On March 18, 2025, NVIDIA CEO Jensen Huang unveiled the Blackwell Ultra during his GTC keynote and provided a preview of the company’s next-generation Rubin chip.
Huang highlighted the rapid growth in AI infrastructure, stating that nearly the entire world has been involved in building AI data centers over the past year. He emphasized that “the demand for computing—the law of AI scaling—is highly elastic and accelerating at an extremely fast rate.”
“AI has made a huge leap forward—both inference and agent-based AI now require orders of magnitude more compute performance. We designed Blackwell Ultra for this moment—a single, powerful platform that can efficiently handle AI pre-training, post-training, and inference tasks.”
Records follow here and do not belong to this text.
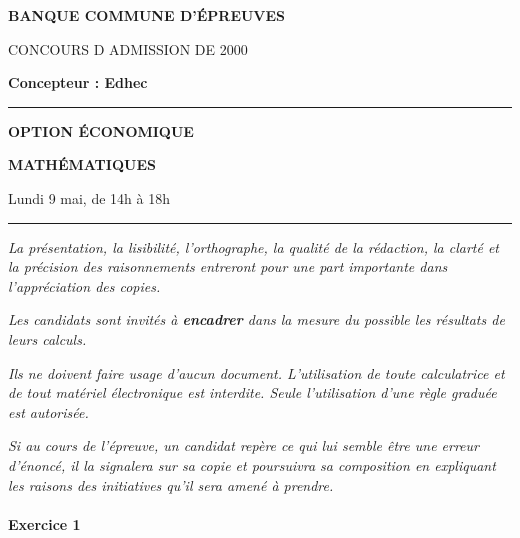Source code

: \documentclass[11pt]{article}%
\begin{document}

\begin{center}
{\LARG\E\textbf{BANQUE COMMUNE D'ÉPREUVES}}



{\large \textsc{CONCOURS D ADMISSION DE 2000}}



{\large \textbf{Concepteur : Edhec}}



\rule{2.39cm}{0.05cm}



{\Large \textbf{OPTION ÉCONOMIQUE}}



{\Large \textbf{MATHÉMATIQUES }}



{\Large Lundi 9 mai, de 14h à 18h}



\rule{2.39cm}{0.05cm}
\end{center}

\textit{La présentation, la lisibilité, l'orthographe, la qualité
de la rédaction, la clarté et la précision des raisonnements
entreront pour une part importante dans l'appréciation des copies.}

\textit{Les candidats sont invités à \textbf{encadrer} dans la mesure
du possible les résultats de leurs calculs.}

\textit{Ils ne doivent faire usage d'aucun document. L'utilisation de
toute
calculatrice et de tout matériel électronique est interdite. Seule
l'utilisation d'une règle graduée est autorisée.}

\textit{Si au cours de l'épreuve, un candidat repère ce qui lui semble
être une erreur d'énoncé, il la signalera sur sa copie et
poursuivra sa composition en expliquant les raisons des initiatives
qu'il sera
amené à prendre.}

\vspace*{3cm}

\paragraph{ Exercice 1}
\end{document}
Blackwell Ultra: A Leap in AI Computing
According to NVIDIA’s official website, Blackwell Ultra builds on the Blackwell architecture introduced last year, integrating the NVIDIA GB300 NVL72 rack-level solution and the NVIDIA HGX B300 NVL16 system.
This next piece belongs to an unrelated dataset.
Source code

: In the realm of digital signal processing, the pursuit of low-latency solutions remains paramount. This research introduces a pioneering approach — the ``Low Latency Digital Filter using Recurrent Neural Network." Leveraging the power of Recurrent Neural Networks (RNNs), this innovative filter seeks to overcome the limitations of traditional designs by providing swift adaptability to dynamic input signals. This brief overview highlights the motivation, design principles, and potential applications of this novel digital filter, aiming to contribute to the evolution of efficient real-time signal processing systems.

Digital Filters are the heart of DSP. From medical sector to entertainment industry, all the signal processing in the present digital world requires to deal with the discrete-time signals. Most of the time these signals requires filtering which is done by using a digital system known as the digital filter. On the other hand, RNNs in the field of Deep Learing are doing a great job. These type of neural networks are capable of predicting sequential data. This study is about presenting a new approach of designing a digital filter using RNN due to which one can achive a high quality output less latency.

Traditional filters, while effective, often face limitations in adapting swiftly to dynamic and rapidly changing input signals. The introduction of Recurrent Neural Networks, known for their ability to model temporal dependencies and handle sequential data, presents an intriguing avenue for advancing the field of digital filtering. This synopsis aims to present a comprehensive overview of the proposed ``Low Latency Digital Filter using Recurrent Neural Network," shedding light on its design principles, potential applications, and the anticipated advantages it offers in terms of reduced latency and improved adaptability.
The GB300 NVL72 combines 72 Blackwell Ultra GPUs and 36 NVIDIA Grace CPUs (based on the Arm Neoverse architecture) into a large-scale GPU cluster designed for extended inference tasks.
This platform enables AI models to leverage enhanced computing power, explore different solutions, and break down complex requests into multiple steps, resulting in higher-quality responses.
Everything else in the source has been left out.